Ticket #1747 (closed defect: worksforme)
output from different stages mixed after slave disconnects/reconnects
| Reported by: | philippem | Owned by: | |
|---|---|---|---|
| Priority: | major | Milestone: | 0.8.+ |
| Version: | 0.8.2 | Keywords: | windows |
| Cc: |
Description (last modified by dustin) (diff)
- slave is running in xp on a vmware fusion 3.1.2 vm, connecting to the master over a vpn tunnel (managed outside the vm)
- the slave periodically disconnects from the master, either when the vm is suspended, the vpn tunnel drops, or the vm is shutdown and rebooted.

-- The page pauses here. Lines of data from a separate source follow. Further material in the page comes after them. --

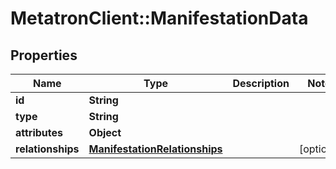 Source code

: # MetatronClient::ManifestationData

## Properties
Name | Type | Description | Notes
------------ | ------------- | ------------- | -------------
**id** | **String** |  | 
**type** | **String** |  | 
**attributes** | **Object** |  | 
**relationships** | [**ManifestationRelationships**](ManifestationRelationships.md) |  | [optional] 


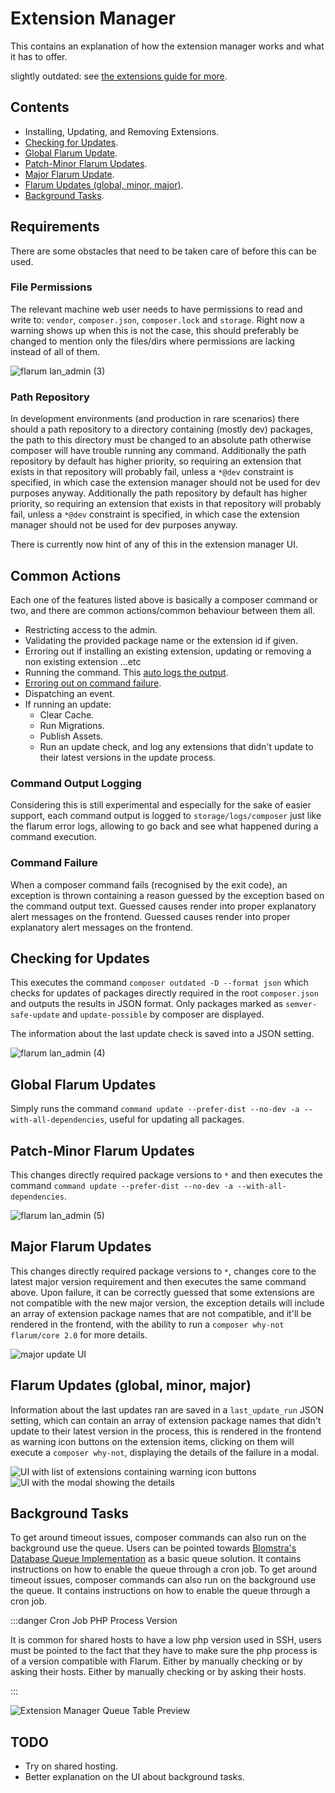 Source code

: # Extension Manager

This contains an explanation of how the extension manager works and what it has to offer.

slightly outdated: see [the extensions guide for more](/extensions.md).

## Contents

- Installing, Updating, and Removing Extensions.
- [Checking for Updates](#checking-for-updates).
- [Global Flarum Update](#global-flarum-updates).
- [Patch-Minor Flarum Updates](#patch-minor-flarum-updates).
- [Major Flarum Update](#major-flarum-updates).
- [Flarum Updates (global, minor, major)](#flarum-updates-global-minor-major).
- [Background Tasks](#background-tasks).

## Requirements

There are some obstacles that need to be taken care of before this can be used.

### File Permissions

The relevant machine web user needs to have permissions to read and write to: `vendor`, `composer.json`, `composer.lock` and `storage`. Right now a warning shows up when this is not the case, this should preferably be changed to mention only the files/dirs where permissions are lacking instead of all of them.

![flarum lan\_admin (3)](https://user-images.githubusercontent.com/20267363/135268536-f79d42ab-6e05-4e41-b2ab-d95ec7a8b021.png)

### Path Repository

In development environments (and production in rare scenarios) there should a path repository to a directory containing (mostly dev) packages, the path to this directory must be changed to an absolute path otherwise composer will have trouble running any command. Additionally the path repository by default has higher priority, so requiring an extension that exists in that repository will probably fail, unless a <code>\*@dev</code> constraint is specified, in which case the extension manager should not be used for dev purposes anyway. Additionally the path repository by default has higher priority, so requiring an extension that exists in that repository will probably fail, unless a `*@dev` constraint is specified, in which case the extension manager should not be used for dev purposes anyway.

There is currently now hint of any of this in the extension manager UI.

## Common Actions

Each one of the features listed above is basically a composer command or two, and there are common actions/common behaviour between them all.

- Restricting access to the admin.
- Validating the provided package name or the extension id if given.
- Erroring out if installing an existing extension, updating or removing a non existing extension ...etc
- Running the command. This [auto logs the output](#command-output-logging).
- [Erroring out on command failure](#command-failure).
- Dispatching an event.
- If running an update:
  - Clear Cache.
  - Run Migrations.
  - Publish Assets.
  - Run an update check, and log any extensions that didn't update to their latest versions in the update process.

### Command Output Logging

Considering this is still experimental and especially for the sake of easier support, each command output is logged to `storage/logs/composer` just like the flarum error logs, allowing to go back and see what happened during a command execution.

### Command Failure

When a composer command fails (recognised by the exit code), an exception is thrown containing a reason guessed by the exception based on the command output text. Guessed causes render into proper explanatory alert messages on the frontend. Guessed causes render into proper explanatory alert messages on the frontend.

## Checking for Updates

This executes the command `composer outdated -D --format json` which checks for updates of packages directly required in the root `composer.json` and outputs the results in JSON format. Only packages marked as `semver-safe-update` and `update-possible` by composer are displayed.

The information about the last update check is saved into a JSON setting.

![flarum lan\_admin (4)](https://user-images.githubusercontent.com/20267363/135272032-9de37599-b364-4e42-b234-1113135eaa83.png)

## Global Flarum Updates

Simply runs the command `command update --prefer-dist --no-dev -a --with-all-dependencies`, useful for updating all packages.

## Patch-Minor Flarum Updates

This changes directly required package versions to `*` and then executes the command `command update --prefer-dist --no-dev -a --with-all-dependencies`.

![flarum lan\_admin (5)](https://user-images.githubusercontent.com/20267363/135276114-ae438c2f-4122-45bd-b32f-690de3b56e25.png)

## Major Flarum Updates

This changes directly required package versions to `*`, changes core to the latest major version requirement and then executes the same command above. Upon failure, it can be correctly guessed that some extensions are not compatible with the new major version, the exception details will include an array of extension package names that are not compatible, and it'll be rendered in the frontend, with the ability to run a `composer why-not flarum/core 2.0` for more details.

![major update UI](https://user-images.githubusercontent.com/20267363/143277865-8323fa9a-c80f-4015-baca-fce4d2b5d585.png)

## Flarum Updates (global, minor, major)

Information about the last updates ran are saved in a `last_update_run` JSON setting, which can contain an array of extension package names that didn't update to their latest version in the process, this is rendered in the frontend as warning icon buttons on the extension items, clicking on them will execute a `composer why-not`, displaying the details of the failure in a modal.

![UI with list of extensions containing warning icon buttons](https://user-images.githubusercontent.com/20267363/143278774-6fada0da-dead-474b-8dfa-feda5021134f.png) ![UI with the modal showing the details](https://user-images.githubusercontent.com/20267363/143278786-d283db62-de96-4019-954e-932d0d6eac15.png)

## Background Tasks

To get around timeout issues, composer commands can also run on the background use the queue. Users can be pointed towards <a href="https://discuss.flarum.org/d/28151-database-queue-the-simplest-queue-even-for-shared-hosting">Blomstra's Database Queue Implementation</a> as a basic queue solution. It contains instructions on how to enable the queue through a cron job. To get around timeout issues, composer commands can also run on the background use the queue. It contains instructions on how to enable the queue through a cron job.

:::danger Cron Job PHP Process Version

It is common for shared hosts to have a low php version used in SSH, users must be pointed to the fact that they have to make sure the php process is of a version compatible with Flarum. Either by manually checking or by asking their hosts. Either by manually checking or by asking their hosts.

:::

![Extension Manager Queue Table Preview](/en/img/extension-manager-queue.png)

## TODO

- Try on shared hosting.
- Better explanation on the UI about background tasks.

- after the slave reconnects and a new build is launched, the output from different stages is sometimes mixed together, for example the output from a Compile shell step is mixed into a Test step, and output appears, even before the environment variables are listed (stdio output copied here; some output has been elided):
------ Build started: Project: Logging, Configuration: Debug Any CPU ------
c:WINDOWSMicrosoft.NETFrameworkv3.5Csc.exe /noconfig /nowarn:1701,1702 /platform:x86 /errorreport:prompt /warn:4 /define:DEBUG;TRACE /reference:c:SourceIDebugAPI.dll /reference:c:Source\DebugCommon.dll /reference:c:SourceebugCommonCore.dll
[...]
Compile complete -- 0 errors, 0 warnings
xunit.console.exe UnitTests.dll /html unittests-output.html
in dir C:SourceUnitTestsinDebug (timeout 1200 secs)
watching logfiles {}
argv: ['xunit.console.exe', 'UnitTests.dll', '/html', 'unittests-output.html']
environment:
ALLUSERSPROFILE=C:Documents and SettingsAll Users
APPDATA=C:Documents and SettingsplmApplication Data
CLASSPATH=.;C:Program FilesJavajre6libextQTJava.zip
...
master version:
- Buildbot: 0.8.2
- Twisted: 10.0.0
- Jinja: 2.3.1
- Python: 2.6.5 (r265:79063, Apr 16 2010, 13:09:56) [GCC 4.4.3]
- Buildmaster platform: linux2 (ubuntu 10.10)
slave (windows xp)
- buildbot 0.8.2
- twisted 10.2.0
- python: 2.7.1
Change History
comment:2 Changed 2 years ago by dustin
So you're saying that *after* the slave has reconnected, the *new* build displays its data out of order?
Is data for a particular step out of the expected order, or are you seeing comingling of data from different steps in the same view?
comment:3 Changed 2 years ago by philippem
Yes, after the slave has reconnected, the new build displays its data out of order.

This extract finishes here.